(Document images with source code)
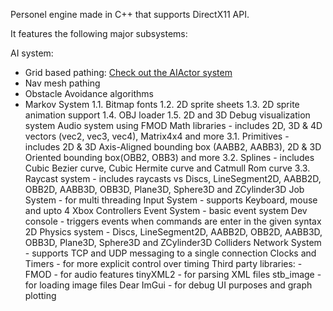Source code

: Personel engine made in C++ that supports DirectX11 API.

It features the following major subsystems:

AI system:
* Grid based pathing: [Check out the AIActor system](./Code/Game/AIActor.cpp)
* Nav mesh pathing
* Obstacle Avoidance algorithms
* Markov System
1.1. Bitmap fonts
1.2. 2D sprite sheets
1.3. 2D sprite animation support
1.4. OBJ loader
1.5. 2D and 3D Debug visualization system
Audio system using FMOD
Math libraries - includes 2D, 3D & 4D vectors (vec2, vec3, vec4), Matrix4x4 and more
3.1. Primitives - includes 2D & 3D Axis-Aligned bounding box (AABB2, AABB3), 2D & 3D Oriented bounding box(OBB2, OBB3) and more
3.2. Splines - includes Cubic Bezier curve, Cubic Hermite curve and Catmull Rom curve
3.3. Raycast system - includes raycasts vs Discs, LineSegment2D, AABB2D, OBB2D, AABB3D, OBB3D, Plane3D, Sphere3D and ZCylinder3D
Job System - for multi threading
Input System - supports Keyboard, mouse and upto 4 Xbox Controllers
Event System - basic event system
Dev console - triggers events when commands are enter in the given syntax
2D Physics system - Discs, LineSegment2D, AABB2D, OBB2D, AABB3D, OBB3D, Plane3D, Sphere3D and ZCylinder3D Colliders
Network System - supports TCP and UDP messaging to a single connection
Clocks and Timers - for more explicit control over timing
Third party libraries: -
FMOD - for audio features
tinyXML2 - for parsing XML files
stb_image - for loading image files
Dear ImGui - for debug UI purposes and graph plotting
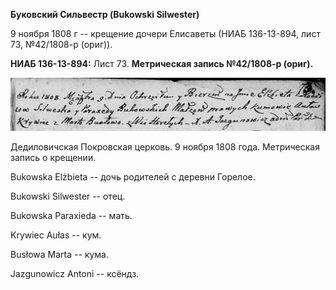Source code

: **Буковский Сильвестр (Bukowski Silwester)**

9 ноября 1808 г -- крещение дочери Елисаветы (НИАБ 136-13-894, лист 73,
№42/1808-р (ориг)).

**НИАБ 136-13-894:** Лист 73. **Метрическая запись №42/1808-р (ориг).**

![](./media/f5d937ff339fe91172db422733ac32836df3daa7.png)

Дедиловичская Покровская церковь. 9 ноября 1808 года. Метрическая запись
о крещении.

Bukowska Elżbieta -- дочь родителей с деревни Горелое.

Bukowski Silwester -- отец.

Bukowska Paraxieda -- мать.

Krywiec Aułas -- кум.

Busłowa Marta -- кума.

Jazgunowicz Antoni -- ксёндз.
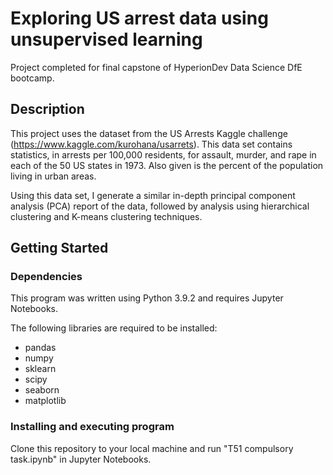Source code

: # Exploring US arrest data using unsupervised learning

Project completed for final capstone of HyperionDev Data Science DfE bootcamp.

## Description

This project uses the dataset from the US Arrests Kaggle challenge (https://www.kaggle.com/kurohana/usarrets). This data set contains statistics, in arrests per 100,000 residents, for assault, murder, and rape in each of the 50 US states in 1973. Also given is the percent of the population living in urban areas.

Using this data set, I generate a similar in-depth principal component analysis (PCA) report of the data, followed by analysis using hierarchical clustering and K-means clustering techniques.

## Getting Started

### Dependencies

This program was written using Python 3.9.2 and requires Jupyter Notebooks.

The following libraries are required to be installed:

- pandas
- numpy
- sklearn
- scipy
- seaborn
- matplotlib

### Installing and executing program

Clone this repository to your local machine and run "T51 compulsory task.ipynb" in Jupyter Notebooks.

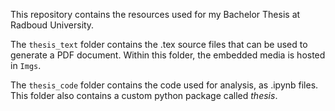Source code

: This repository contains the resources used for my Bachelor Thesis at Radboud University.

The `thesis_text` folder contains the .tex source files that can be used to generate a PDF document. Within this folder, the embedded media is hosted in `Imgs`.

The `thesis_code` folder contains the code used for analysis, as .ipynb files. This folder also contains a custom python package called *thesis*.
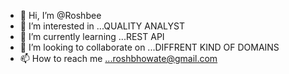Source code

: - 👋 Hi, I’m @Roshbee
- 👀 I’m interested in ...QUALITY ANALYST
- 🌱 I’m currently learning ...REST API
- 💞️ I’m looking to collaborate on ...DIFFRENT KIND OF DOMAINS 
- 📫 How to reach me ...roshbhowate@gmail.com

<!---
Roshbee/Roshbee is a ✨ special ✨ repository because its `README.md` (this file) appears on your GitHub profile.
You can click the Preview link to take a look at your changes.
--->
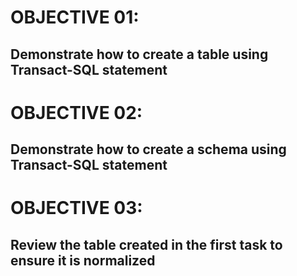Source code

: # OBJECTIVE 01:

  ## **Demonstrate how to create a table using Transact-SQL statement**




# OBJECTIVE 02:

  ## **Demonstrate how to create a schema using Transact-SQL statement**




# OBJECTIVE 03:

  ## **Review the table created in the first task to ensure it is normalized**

AIM OF THE EXERCISE
Output the line that contains "- 👀 I’m interested in ...QUALITY ANALYST" and every line after it to the end of the records, word for word, leaving out the pictures.

ANSWER SPACE
- 👀 I’m interested in ...QUALITY ANALYST
- 🌱 I’m currently learning ...REST API
- 💞️ I’m looking to collaborate on ...DIFFRENT KIND OF DOMAINS 
- 📫 How to reach me ...roshbhowate@gmail.com

<!---
Roshbee/Roshbee is a ✨ special ✨ repository because its `README.md` (this file) appears on your GitHub profile.
You can click the Preview link to take a look at your changes.
--->
Source code

: # OBJECTIVE 01:

  ## **Demonstrate how to create a table using Transact-SQL statement**




# OBJECTIVE 02:

  ## **Demonstrate how to create a schema using Transact-SQL statement**




# OBJECTIVE 03:

  ## **Review the table created in the first task to ensure it is normalized**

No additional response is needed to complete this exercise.